For six hours Jesus had been hanging on the Cross, and now we get a last look at His suffering face. His whole body is drooping and shivering with the last chill. His breath is growing feebler and feebler – until He gives one long, deep, last sigh – “Father into your hands I commit my spirit.”

Jesus was always submitting Himself to God, and when He died, He died just as He had lived. We too are told to “Commit our way unto the Lord; trust also in Him and He shall bring it to pass.” The Christian may (like Stephen in Acts 7) cry with his last breath, “Lord Jesus receive my spirit.”

During the last year of the Civil War, a man paid a visit to the battlefield of Chickamauga, where on the 20th of September, 1863, the Union army was almost destroyed. The battlefield was not then, as now, a beautiful place with stately monuments rising among the trees. It still bore the scars of battle. Over one of the newly made graves, the visitor saw a man on his knees planting flowers. The visitor said to the man, “Is it a son who is buried there?” And the man said “No it’s not a son” – and he went on to explain why he was there to decorate the grave.

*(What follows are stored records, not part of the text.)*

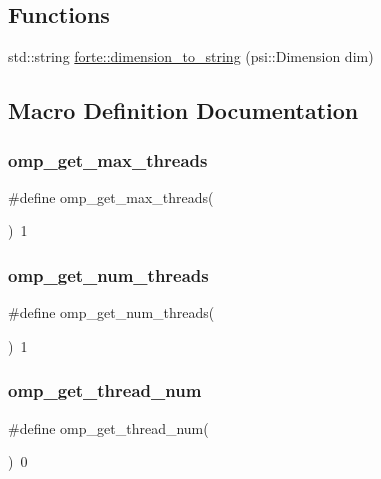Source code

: \subsection*{Functions}
\begin{DoxyCompactItemize}
\item 
std\+::string \mbox{\hyperlink{namespaceforte_a65b11bc0db5d6e54f6853083b8b5ba75}{forte\+::dimension\+\_\+to\+\_\+string}} (psi\+::\+Dimension dim)
\end{DoxyCompactItemize}


\subsection{Macro Definition Documentation}
\mbox{\label{ci-no_8cc_a59e73060d1552ccda56039c7f3d25a84}} 
\subsubsection{\texorpdfstring{omp\+\_\+get\+\_\+max\+\_\+threads}{omp\_get\_max\_threads}}
{\footnotesize\ttfamily \#define omp\+\_\+get\+\_\+max\+\_\+threads(\begin{DoxyParamCaption}{ }\end{DoxyParamCaption})~1}

\mbox{\label{ci-no_8cc_a4353281743925f182316dba7cda58fee}} 
\subsubsection{\texorpdfstring{omp\+\_\+get\+\_\+num\+\_\+threads}{omp\_get\_num\_threads}}
{\footnotesize\ttfamily \#define omp\+\_\+get\+\_\+num\+\_\+threads(\begin{DoxyParamCaption}{ }\end{DoxyParamCaption})~1}

\mbox{\label{ci-no_8cc_a889ec205c635b219999c761b28cc39ba}} 
\subsubsection{\texorpdfstring{omp\+\_\+get\+\_\+thread\+\_\+num}{omp\_get\_thread\_num}}
{\footnotesize\ttfamily \#define omp\+\_\+get\+\_\+thread\+\_\+num(\begin{DoxyParamCaption}{ }\end{DoxyParamCaption})~0}

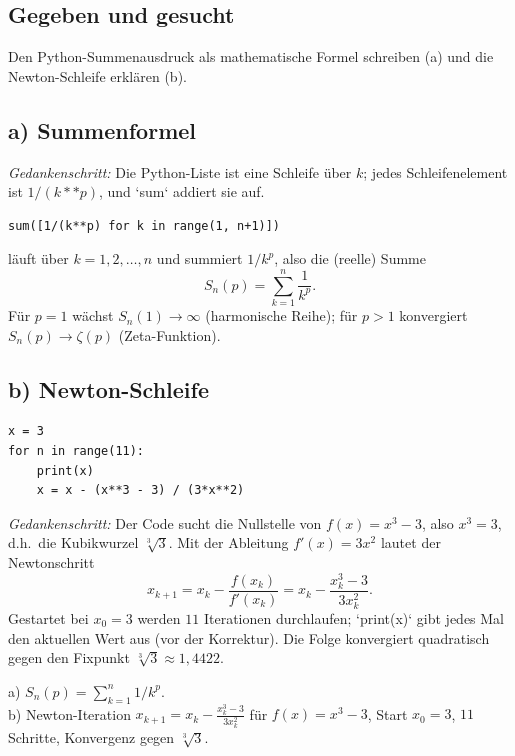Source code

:
\subsection*{Gegeben und gesucht}
Den Python-Summenausdruck als mathematische Formel schreiben (a) und die
Newton-Schleife erklären (b).

\subsection*{a) Summenformel}
\emph{Gedankenschritt:} Die Python-Liste ist eine Schleife über $k$; jedes
Schleifenelement ist $1/(k**p)$, und `sum` addiert sie auf.
\begin{verbatim}
sum([1/(k**p) for k in range(1, n+1)])
\end{verbatim}
läuft über $k=1,2,\ldots,n$ und summiert $1/k^p$, also die (reelle)
Summe
\begin{equation*}
  S_n(p)=\sum_{k=1}^{n}\frac{1}{k^p}.
\end{equation*}
Für $p=1$ wächst $S_n(1)\to\infty$ (harmonische Reihe); für $p>1$
konvergiert $S_n(p)\to\zeta(p)$ (Zeta-Funktion).

\subsection*{b) Newton-Schleife}
\begin{verbatim}
x = 3
for n in range(11):
    print(x)
    x = x - (x**3 - 3) / (3*x**2)
\end{verbatim}
\emph{Gedankenschritt:} Der Code sucht die Nullstelle von $f(x)=x^3-3$,
also $x^3=3$, d.h.\ die Kubikwurzel $\sqrt[3]{3}$. Mit der Ableitung
$f'(x)=3x^2$ lautet der Newtonschritt
\begin{equation*}
  x_{k+1}=x_k-\frac{f(x_k)}{f'(x_k)}
  =x_k-\frac{x_k^3-3}{3x_k^2}.
\end{equation*}
Gestartet bei $x_0=3$ werden $11$ Iterationen durchlaufen; `print(x)`
gibt jedes Mal den aktuellen Wert aus (vor der Korrektur). Die Folge
konvergiert quadratisch gegen den Fixpunkt $\sqrt[3]{3}\approx1{,}4422$.

\begin{ergebnis}
a) $S_n(p)=\sum_{k=1}^{n}1/k^p$.\\
b) Newton-Iteration $x_{k+1}=x_k-\frac{x_k^3-3}{3x_k^2}$ für
$f(x)=x^3-3$, Start $x_0=3$, $11$ Schritte, Konvergenz gegen $\sqrt[3]{3}$.
\end{ergebnis}

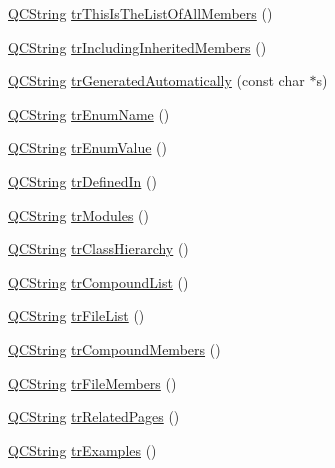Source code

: \begin{DoxyCompactItemize}
\hyperlink{class_q_c_string}{Q\-C\-String} \hyperlink{class_translator_italian_aa4890a86c6f0232638bedf799b9cd600}{tr\-This\-Is\-The\-List\-Of\-All\-Members} ()
\item 
\hyperlink{class_q_c_string}{Q\-C\-String} \hyperlink{class_translator_italian_aac1033d8aaef30fde3dc36b7c207820d}{tr\-Including\-Inherited\-Members} ()
\item 
\hyperlink{class_q_c_string}{Q\-C\-String} \hyperlink{class_translator_italian_ae1830086931960c6fed36f1e7ea2e276}{tr\-Generated\-Automatically} (const char $\ast$s)
\item 
\hyperlink{class_q_c_string}{Q\-C\-String} \hyperlink{class_translator_italian_a7a6e29ca486072455bf3083ba8acfc18}{tr\-Enum\-Name} ()
\item 
\hyperlink{class_q_c_string}{Q\-C\-String} \hyperlink{class_translator_italian_a8504c48d2e7c98cdc58adb8c413bb583}{tr\-Enum\-Value} ()
\item 
\hyperlink{class_q_c_string}{Q\-C\-String} \hyperlink{class_translator_italian_a5808bd55db4b980bf98c20386a6f7766}{tr\-Defined\-In} ()
\item 
\hyperlink{class_q_c_string}{Q\-C\-String} \hyperlink{class_translator_italian_a7e7c4c8a0ebc34babcc72f2bf0b6a7e4}{tr\-Modules} ()
\item 
\hyperlink{class_q_c_string}{Q\-C\-String} \hyperlink{class_translator_italian_a2d2a657e41d15d96eef584d0b16ac838}{tr\-Class\-Hierarchy} ()
\item 
\hyperlink{class_q_c_string}{Q\-C\-String} \hyperlink{class_translator_italian_a89f7ed81df77d5e01296302aa818dced}{tr\-Compound\-List} ()
\item 
\hyperlink{class_q_c_string}{Q\-C\-String} \hyperlink{class_translator_italian_ad08ad4ba93076dfedb11dc43ca915a24}{tr\-File\-List} ()
\item 
\hyperlink{class_q_c_string}{Q\-C\-String} \hyperlink{class_translator_italian_acca37a92198919ac1908fd388ed78659}{tr\-Compound\-Members} ()
\item 
\hyperlink{class_q_c_string}{Q\-C\-String} \hyperlink{class_translator_italian_a2dc4f441708f3450ac98024452bac1d0}{tr\-File\-Members} ()
\item 
\hyperlink{class_q_c_string}{Q\-C\-String} \hyperlink{class_translator_italian_ac3e324016cdf6853802ffdf387a229a8}{tr\-Related\-Pages} ()
\item 
\hyperlink{class_q_c_string}{Q\-C\-String} \hyperlink{class_translator_italian_a49399a22bda9ddf0ad639669581002d4}{tr\-Examples} ()
\item 

\end{DoxyCompactItemize}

He said that he had been drafted into the Confederate army, but just before he was ready to say “good-bye” to his wife and family and report to the training camp, a young man came to see him and said, “You have a wife and family, and when you are gone, you’ll be unable to support them, whereas I am unmarried and have no one depending on me. Let me go in your place.” The offer was accepted and the young man went off in his place to the training camp. At the Battle of Chickamauga he was mortally wounded. The news of his death had drifted back to the southern home of the man whose place he had taken. And as soon as he had saved enough money, he made the journey to Chickamauga, and there he found the grave of his friend with its crude marker.

 
The visitor was deeply touched by the narrative, and then went on his way over the grim Battlefield. But on the way back, he passed this same grave again. It was now well covered with flowers and on a rough board, at the head of the grave, were carved these four words, “He died for me.”
 
It is these four words that express the great truth centered in the death of Jesus Christ on Calvary.  He died for you.  Scripture says "...all who received him, to those who believed in his name, he gave the right to become children of God."  Then we to can commit our spirit into His hands, and what good hands they are.